Firstly this proposal perpetuates the questionable practice in the social security area whereby unrealised capital gains are treated as income under the income test rather than being assessed under the assets test. This approach is in stark contrast to the treatment of capital gains under taxation law. The proposal runs counter to the Senate Select Committee for Superannuation's recommendation "that the Treasurer and the Minister for Social Security form a working party to examine income tax and social security legislation with a view to maximising the consistency of definitions and treatment of matters of common concern to the two systems and that the report be tabled in Parliament by the end of 1993." (December 1992: page 50).

It is important to recognise that unrealised gains on shares are often largely illusory and based on short term, extraneous matters rather than underlying value. More than any other group, pensioners and retirees place great importance on achieving a maximum degree of certainty in relation to financial decisions. The Coalition contends this proposal would seriously undermine the certainty in investment decisions relating to listed securities for pensioners.

We contend that this erosion in investor certainty, resulting from pensions being increased or reduced on a quarterly basis due to temporary fluctuations in the share market, would be the primary reason why significant numbers of pensioners would divert their financial assets away from listed securities into other often less productive avenues of investment.

If a government was putting forward such a proposal, one would think that, at the very least, it would ensure capital gains and capital losses would be treated on an equitable basis. Pension entitlements should not change if capital losses offset capital gains over the assessment period. However the formula proposed by the government maximises capital gains (and hence pension reductions) while minimising capital losses (and pension increases).

This means that a pensioner may have his or her pension entitlement reduced even though there has been no net change in the capital value of the share portfolio.

It also means identical managed and unmanaged investments are treated differently under the income test. Also of concern to the Coalition is the fact that pensioners with identical portfolios would be subject to differing outcome simply as a result of the arbitrary assessment dates.

Not only would this measure result in the inequitable treatment of listed securities compared with other investments such as real estate and collectibles. It would also mean that pensioners who invest in publicly listed companies would be subject to this additional income test while those who invest in non-listed companies would not. For example, the Chairman of the Australian Stock Exchange has argued that a pensioner who invests in TNT (listed company) would be subjected to the unrealised capital gains income test while a pensioner who invests in Linfox (an unlisted company) would not.

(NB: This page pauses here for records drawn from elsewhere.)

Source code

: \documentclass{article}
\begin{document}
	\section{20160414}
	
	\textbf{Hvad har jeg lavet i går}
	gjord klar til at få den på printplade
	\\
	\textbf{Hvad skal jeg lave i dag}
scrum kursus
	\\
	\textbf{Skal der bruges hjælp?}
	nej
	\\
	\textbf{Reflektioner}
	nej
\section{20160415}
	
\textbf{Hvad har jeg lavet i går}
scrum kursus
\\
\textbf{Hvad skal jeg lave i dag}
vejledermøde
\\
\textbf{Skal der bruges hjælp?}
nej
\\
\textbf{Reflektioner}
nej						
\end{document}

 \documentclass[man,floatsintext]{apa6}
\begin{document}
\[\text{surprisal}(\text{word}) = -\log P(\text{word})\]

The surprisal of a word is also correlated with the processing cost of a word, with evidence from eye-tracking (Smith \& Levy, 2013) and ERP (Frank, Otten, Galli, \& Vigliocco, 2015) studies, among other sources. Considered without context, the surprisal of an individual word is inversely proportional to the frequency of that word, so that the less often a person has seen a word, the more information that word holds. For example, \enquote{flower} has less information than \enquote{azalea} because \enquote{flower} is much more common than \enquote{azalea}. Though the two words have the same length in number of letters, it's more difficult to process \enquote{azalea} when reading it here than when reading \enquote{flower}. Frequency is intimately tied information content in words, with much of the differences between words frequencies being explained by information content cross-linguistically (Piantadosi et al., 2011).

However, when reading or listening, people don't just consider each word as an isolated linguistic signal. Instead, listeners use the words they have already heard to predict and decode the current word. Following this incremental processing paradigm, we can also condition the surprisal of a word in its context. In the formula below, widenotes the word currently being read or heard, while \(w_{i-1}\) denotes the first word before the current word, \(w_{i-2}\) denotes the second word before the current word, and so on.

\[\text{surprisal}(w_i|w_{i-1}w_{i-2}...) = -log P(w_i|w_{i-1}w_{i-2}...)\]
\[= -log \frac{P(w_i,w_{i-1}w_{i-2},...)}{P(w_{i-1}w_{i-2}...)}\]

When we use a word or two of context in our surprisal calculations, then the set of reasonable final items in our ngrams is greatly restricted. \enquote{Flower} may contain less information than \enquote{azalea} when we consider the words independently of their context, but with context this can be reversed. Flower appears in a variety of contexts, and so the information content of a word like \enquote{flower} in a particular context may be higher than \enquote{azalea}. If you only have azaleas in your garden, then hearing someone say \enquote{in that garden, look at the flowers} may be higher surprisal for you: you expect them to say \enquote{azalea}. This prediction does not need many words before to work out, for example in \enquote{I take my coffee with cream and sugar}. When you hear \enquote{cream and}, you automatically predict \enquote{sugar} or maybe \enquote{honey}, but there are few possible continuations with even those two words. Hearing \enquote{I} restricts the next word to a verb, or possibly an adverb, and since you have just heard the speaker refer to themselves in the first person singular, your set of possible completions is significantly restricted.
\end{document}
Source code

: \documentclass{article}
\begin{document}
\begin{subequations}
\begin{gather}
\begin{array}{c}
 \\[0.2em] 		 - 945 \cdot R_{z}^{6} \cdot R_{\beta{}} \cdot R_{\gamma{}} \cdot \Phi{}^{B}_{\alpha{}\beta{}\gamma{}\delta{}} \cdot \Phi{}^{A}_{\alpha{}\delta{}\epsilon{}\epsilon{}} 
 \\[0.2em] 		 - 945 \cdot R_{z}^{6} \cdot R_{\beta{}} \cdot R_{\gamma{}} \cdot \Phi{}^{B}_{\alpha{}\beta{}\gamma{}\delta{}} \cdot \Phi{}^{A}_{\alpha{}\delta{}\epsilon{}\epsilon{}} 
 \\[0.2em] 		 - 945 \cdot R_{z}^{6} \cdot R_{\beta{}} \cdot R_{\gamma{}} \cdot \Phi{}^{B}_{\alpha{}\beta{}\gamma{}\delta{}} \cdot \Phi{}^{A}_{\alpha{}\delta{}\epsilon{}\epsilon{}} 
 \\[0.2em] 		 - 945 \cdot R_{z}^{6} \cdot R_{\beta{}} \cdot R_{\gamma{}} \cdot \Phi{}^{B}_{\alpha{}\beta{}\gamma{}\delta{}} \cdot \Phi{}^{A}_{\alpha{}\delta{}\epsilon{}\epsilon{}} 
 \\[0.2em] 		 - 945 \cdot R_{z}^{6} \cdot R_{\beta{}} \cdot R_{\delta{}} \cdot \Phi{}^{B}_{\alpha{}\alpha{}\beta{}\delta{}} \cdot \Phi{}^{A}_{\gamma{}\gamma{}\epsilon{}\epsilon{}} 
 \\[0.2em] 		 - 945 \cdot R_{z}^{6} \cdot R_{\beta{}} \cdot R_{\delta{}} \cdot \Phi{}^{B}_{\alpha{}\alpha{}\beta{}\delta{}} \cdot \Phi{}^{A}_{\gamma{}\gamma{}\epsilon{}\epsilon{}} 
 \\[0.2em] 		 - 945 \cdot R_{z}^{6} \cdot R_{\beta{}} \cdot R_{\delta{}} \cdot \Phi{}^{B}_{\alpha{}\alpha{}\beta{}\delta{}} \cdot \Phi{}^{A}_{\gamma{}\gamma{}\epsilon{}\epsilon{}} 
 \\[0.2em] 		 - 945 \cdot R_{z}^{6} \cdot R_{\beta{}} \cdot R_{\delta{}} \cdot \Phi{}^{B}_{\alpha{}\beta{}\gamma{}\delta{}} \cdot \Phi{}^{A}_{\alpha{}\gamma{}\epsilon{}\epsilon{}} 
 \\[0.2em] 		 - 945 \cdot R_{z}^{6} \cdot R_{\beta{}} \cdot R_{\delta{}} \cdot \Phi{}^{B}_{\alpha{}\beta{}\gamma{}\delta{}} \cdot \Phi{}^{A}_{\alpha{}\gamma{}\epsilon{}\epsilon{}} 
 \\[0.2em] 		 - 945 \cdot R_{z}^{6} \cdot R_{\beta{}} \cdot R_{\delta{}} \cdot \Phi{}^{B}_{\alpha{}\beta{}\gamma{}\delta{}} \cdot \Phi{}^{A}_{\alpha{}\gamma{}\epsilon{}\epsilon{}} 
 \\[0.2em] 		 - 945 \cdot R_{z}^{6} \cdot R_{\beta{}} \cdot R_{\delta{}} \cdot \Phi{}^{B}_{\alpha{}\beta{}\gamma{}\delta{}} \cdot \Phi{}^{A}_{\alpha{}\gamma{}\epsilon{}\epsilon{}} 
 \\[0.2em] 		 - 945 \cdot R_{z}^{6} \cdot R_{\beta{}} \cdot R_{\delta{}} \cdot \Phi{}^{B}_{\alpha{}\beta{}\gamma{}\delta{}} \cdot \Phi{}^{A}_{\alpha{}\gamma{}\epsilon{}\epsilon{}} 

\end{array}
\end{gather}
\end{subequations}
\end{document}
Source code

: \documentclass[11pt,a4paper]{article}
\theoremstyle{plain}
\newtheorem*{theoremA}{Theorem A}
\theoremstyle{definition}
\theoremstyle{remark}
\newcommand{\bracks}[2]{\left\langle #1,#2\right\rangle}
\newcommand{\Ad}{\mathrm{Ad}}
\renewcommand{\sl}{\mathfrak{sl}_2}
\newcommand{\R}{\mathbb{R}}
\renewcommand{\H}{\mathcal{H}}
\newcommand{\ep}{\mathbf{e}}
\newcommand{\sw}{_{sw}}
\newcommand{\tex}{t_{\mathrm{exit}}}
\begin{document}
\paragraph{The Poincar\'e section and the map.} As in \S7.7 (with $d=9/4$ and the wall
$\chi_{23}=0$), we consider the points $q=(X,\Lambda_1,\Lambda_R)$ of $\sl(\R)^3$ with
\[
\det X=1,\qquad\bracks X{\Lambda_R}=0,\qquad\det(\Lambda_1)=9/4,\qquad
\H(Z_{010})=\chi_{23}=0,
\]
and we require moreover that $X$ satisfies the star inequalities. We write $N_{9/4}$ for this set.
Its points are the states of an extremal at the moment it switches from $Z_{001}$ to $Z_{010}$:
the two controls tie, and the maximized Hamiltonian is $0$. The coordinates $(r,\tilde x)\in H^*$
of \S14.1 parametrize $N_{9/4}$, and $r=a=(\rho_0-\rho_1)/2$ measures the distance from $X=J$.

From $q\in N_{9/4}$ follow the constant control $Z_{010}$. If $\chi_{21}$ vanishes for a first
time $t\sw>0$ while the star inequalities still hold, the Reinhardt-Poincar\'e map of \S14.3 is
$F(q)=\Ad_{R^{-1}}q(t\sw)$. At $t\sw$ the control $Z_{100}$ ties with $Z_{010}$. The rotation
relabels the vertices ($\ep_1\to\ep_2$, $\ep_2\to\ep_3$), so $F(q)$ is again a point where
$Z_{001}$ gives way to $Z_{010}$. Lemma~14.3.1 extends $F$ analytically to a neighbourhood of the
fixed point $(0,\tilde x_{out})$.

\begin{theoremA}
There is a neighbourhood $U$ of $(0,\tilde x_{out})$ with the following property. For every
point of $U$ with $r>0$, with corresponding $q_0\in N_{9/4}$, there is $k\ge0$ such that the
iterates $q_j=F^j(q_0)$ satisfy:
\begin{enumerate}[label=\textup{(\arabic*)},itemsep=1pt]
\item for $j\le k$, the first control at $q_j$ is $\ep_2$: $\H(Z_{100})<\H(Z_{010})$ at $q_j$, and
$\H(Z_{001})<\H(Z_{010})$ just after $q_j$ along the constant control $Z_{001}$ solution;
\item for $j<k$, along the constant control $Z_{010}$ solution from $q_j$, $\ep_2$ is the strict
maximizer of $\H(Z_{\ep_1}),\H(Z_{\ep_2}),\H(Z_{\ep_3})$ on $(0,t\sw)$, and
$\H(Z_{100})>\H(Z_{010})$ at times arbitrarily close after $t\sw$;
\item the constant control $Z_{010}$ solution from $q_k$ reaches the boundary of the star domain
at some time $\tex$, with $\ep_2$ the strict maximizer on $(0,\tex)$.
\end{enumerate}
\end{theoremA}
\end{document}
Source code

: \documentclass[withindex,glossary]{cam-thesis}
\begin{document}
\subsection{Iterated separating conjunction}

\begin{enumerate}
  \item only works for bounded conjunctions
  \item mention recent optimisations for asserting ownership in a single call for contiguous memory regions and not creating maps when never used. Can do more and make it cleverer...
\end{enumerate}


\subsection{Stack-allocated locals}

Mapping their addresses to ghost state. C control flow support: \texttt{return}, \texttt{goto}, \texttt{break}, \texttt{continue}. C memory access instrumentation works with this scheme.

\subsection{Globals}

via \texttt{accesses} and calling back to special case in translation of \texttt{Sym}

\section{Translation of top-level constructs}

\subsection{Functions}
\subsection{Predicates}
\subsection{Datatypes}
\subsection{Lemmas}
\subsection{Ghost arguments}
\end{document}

There is also a strong argument that this proposal could have the effect of moving many small investors offshore. The Australian Stock Exchange has pointed out that unrealised capital gains on investments on overseas stock exchanges would not be subject to the veterans' affairs income test. The Australian Stock Exchange has made considerable headway recently in attracting small investors into the local share market. This proposal has the potential to discourage small scale investment in Australian companies at a time when such investment is desperately needed.

The Coalition contends that the government's proposal to treat unrealised capital gains and losses on listed securities as income under the income test is fundamentally flawed.

It is questionable whether the estimated savings from this initiative will ever be realised, and it will not result in any greater equity or fairness in the social security income and assets test which the Coalition contents are in urgent need of a thorough review.

After carefully considering this proposal in line with our pre-election commitment, we intend to move expeditiously to ensure that it is repealed prior to the government's proposed 20th September 1993 start up date.

I commend the Bill to the Senate.

  Debate (on motion by Senator Schacht) adjourned.